- _Source records_
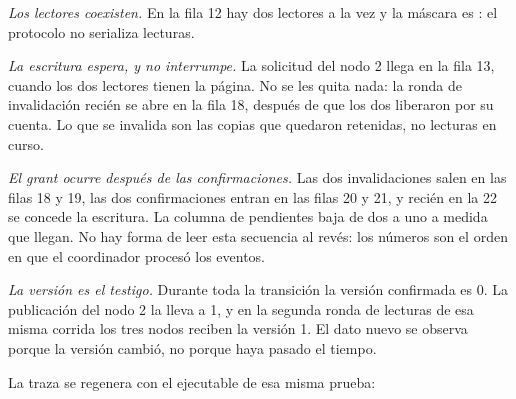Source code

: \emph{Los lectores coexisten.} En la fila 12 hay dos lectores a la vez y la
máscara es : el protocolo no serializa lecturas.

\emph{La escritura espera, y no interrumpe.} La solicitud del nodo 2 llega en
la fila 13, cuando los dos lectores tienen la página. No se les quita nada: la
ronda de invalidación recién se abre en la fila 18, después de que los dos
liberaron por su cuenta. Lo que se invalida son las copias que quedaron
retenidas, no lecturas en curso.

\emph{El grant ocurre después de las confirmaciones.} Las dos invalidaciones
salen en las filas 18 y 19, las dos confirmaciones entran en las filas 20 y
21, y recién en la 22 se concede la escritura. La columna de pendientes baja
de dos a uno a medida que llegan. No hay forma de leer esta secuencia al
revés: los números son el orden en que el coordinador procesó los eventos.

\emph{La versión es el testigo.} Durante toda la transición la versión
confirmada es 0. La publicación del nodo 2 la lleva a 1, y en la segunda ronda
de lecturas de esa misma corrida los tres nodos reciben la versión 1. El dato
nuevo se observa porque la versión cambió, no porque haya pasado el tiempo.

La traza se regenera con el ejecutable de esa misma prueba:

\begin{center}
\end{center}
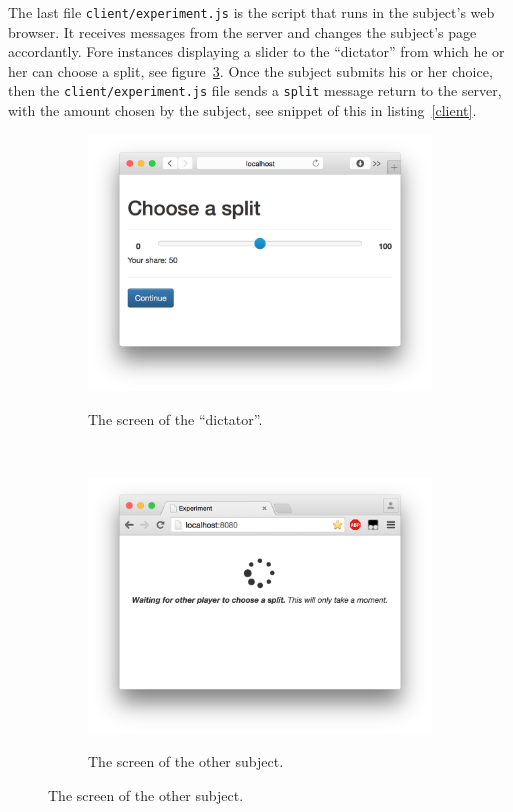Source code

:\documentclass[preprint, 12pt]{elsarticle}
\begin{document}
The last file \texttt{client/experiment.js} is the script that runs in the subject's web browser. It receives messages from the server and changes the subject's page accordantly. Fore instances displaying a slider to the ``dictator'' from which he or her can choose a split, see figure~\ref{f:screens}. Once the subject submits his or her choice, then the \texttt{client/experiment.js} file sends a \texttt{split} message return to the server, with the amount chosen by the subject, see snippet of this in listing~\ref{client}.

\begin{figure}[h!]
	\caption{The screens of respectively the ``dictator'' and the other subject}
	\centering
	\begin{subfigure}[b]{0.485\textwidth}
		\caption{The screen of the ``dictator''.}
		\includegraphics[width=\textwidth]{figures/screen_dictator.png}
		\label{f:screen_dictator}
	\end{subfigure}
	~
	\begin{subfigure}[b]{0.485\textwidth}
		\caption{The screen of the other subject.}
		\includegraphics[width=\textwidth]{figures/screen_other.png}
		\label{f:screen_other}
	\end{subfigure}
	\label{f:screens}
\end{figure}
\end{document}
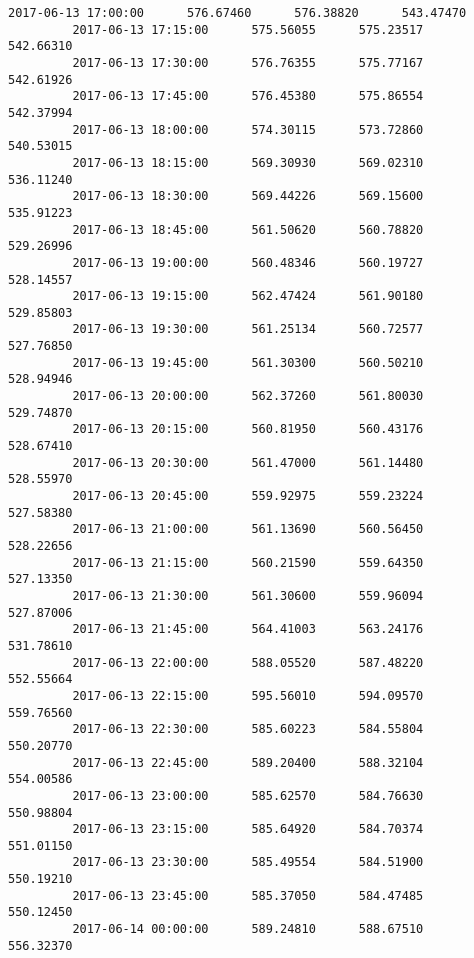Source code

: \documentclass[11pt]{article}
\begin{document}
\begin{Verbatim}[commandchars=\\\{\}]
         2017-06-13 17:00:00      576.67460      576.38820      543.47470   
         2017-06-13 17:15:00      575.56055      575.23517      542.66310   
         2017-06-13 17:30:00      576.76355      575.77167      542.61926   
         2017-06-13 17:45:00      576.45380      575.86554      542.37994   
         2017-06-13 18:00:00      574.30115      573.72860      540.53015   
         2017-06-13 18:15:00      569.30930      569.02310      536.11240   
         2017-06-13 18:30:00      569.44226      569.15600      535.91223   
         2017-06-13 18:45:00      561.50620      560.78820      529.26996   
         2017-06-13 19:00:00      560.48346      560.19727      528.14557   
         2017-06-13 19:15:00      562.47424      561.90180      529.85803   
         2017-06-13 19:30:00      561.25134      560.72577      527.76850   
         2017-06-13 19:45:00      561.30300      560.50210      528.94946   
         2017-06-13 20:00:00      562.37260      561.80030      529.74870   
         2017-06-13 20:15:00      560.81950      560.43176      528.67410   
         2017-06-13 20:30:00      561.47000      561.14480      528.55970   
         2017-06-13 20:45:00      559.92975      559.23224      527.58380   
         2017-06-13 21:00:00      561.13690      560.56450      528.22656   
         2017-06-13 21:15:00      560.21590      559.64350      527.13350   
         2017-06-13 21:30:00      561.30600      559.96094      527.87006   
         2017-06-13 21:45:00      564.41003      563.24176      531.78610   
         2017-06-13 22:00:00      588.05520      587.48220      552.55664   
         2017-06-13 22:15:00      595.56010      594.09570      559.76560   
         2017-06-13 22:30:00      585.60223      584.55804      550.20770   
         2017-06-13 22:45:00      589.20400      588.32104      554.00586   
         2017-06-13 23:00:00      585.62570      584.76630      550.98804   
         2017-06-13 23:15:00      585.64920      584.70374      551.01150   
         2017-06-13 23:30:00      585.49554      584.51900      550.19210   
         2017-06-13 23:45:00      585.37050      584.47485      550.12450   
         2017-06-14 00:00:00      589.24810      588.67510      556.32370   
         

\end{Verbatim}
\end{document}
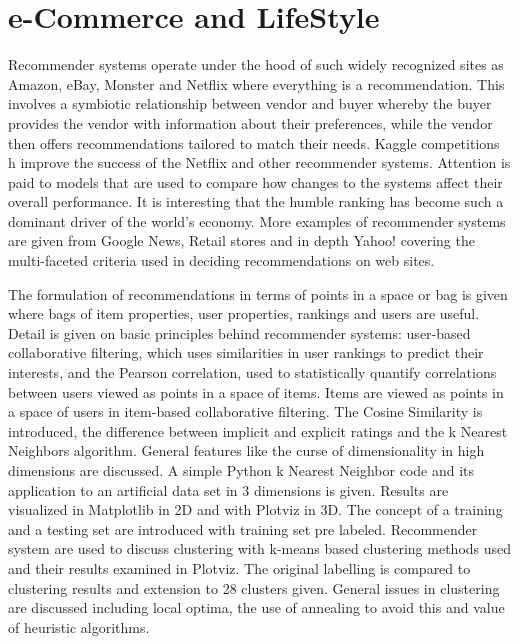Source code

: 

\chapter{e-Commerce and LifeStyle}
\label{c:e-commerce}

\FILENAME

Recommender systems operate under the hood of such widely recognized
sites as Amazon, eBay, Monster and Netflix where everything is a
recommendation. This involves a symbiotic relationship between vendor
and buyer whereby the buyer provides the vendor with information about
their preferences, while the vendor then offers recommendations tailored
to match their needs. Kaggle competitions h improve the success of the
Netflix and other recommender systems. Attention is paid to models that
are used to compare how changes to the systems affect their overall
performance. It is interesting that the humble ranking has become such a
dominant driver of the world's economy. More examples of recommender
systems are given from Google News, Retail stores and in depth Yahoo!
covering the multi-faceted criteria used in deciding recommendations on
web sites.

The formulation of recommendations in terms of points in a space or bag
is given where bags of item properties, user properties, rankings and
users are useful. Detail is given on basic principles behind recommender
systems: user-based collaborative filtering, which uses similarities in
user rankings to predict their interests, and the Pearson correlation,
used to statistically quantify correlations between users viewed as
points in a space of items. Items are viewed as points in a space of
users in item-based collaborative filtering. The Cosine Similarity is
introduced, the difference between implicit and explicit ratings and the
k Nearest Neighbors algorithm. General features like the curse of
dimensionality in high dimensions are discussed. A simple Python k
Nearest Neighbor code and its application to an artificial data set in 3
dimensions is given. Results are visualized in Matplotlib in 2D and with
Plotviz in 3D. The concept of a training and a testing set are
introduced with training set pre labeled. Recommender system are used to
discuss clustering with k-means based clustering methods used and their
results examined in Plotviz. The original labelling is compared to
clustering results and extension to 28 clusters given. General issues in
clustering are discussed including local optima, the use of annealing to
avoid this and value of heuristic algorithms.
* * *
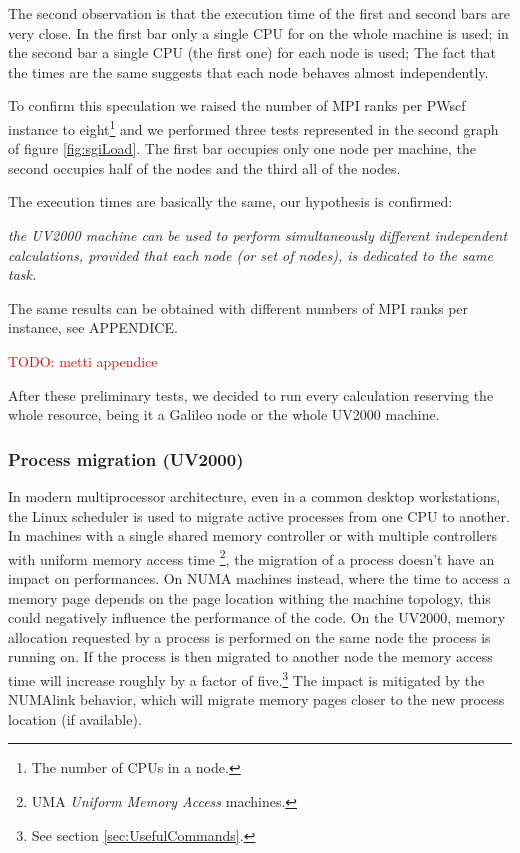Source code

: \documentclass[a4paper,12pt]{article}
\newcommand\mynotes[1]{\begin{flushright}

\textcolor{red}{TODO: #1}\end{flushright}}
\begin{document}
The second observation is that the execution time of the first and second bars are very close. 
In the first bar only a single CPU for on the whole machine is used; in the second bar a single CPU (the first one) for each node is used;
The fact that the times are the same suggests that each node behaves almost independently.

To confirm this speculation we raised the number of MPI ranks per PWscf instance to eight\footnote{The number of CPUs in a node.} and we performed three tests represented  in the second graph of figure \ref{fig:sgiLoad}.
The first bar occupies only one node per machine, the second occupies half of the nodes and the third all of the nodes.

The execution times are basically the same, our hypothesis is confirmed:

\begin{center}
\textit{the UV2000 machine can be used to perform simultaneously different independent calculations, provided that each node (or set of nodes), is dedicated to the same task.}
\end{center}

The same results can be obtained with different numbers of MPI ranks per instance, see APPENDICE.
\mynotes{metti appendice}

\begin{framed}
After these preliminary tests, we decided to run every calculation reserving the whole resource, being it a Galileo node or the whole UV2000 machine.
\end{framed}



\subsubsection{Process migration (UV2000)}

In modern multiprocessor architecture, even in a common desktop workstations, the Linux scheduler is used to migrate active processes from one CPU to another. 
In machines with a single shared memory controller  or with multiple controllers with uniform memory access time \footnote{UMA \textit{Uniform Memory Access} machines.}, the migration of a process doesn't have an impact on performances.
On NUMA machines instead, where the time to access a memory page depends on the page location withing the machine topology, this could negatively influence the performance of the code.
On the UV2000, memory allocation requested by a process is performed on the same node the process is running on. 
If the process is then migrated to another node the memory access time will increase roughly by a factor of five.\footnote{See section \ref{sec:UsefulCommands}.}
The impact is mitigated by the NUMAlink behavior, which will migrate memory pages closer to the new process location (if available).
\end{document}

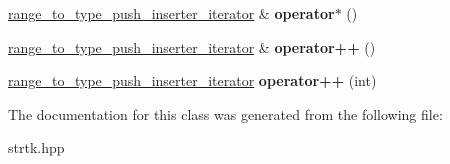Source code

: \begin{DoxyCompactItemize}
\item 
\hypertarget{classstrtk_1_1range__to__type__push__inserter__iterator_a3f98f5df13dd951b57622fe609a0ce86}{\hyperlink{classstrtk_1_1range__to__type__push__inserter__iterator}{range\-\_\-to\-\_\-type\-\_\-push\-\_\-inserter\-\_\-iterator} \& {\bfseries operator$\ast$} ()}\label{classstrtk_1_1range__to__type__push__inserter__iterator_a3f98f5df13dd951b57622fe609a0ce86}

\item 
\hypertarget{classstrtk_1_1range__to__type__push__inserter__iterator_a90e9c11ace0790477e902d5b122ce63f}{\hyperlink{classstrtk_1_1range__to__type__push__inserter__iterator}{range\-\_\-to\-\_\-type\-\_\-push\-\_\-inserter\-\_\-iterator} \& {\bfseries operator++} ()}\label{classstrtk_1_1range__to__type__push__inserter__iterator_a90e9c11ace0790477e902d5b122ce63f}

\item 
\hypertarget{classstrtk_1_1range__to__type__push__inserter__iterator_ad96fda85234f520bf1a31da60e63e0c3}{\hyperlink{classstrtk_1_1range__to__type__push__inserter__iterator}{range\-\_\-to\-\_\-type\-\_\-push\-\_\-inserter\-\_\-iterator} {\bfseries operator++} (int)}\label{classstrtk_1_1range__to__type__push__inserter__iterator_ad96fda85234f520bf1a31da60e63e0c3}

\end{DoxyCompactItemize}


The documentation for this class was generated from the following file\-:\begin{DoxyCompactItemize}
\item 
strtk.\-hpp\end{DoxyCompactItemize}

- _The task_
Only a number is wanted here: the count of lines above that hold the word "their".

- _Response_
5